[Opening Exercise data section]

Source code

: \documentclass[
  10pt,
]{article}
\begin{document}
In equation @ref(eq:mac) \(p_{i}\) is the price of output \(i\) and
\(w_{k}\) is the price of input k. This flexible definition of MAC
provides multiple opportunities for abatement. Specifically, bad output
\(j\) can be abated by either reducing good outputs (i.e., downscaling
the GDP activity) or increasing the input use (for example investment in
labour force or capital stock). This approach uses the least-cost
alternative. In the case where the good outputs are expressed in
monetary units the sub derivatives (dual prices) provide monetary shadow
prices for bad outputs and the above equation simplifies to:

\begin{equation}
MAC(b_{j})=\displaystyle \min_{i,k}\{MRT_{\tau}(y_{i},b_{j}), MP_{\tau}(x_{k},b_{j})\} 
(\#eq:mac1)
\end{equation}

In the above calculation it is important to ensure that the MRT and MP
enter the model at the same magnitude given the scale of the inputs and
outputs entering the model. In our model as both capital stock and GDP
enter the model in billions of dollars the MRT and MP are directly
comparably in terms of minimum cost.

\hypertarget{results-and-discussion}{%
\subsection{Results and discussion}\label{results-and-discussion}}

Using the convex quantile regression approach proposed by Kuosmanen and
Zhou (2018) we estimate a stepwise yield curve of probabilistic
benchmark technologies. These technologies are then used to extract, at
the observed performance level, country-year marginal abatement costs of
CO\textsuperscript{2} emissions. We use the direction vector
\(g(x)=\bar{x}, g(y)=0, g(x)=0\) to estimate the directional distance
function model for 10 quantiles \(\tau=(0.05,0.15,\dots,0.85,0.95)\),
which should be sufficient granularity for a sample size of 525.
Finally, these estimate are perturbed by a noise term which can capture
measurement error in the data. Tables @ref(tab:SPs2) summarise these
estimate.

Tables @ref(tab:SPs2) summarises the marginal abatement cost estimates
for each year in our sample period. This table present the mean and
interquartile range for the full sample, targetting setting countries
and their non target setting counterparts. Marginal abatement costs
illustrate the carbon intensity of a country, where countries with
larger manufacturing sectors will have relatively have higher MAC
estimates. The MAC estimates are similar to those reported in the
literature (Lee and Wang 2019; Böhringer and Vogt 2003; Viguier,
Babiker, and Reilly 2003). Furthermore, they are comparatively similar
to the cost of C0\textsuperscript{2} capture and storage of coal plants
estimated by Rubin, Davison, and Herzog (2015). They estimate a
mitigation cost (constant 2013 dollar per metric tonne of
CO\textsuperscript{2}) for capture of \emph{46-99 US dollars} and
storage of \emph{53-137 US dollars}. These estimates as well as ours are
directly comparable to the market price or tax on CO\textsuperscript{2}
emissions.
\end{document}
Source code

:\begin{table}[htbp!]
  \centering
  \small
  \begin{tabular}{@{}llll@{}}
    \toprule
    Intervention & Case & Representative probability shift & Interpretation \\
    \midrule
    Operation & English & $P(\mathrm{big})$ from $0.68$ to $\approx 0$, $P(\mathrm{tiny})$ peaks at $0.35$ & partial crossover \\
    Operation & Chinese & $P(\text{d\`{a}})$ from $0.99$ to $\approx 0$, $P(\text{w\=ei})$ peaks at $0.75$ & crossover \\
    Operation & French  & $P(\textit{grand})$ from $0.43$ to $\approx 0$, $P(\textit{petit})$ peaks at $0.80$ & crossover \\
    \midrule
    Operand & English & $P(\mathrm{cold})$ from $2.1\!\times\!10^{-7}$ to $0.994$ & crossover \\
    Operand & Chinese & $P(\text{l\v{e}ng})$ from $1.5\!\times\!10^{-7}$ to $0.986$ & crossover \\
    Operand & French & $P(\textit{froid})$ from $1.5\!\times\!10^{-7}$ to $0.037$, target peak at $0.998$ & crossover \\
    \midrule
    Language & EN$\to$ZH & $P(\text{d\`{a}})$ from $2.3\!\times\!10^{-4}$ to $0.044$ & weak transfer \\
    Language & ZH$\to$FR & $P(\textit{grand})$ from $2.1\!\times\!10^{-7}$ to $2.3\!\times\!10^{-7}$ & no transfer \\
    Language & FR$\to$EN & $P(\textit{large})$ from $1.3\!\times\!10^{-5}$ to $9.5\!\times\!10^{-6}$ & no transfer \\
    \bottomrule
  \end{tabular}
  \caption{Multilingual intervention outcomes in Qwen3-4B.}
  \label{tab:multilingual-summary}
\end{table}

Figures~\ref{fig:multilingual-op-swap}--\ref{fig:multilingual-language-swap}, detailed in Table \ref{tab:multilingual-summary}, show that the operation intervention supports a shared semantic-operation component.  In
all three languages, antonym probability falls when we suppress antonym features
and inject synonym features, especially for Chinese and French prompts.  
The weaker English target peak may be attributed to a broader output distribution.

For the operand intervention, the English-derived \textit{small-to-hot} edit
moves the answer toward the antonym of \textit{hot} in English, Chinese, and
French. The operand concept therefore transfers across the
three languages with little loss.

[Closing Exercise data section]

(Exercise aim)
When a line in the material above includes the word "languages", copy that line.

(Problem solution)
all three languages, antonym probability falls when we suppress antonym features
three languages with little loss.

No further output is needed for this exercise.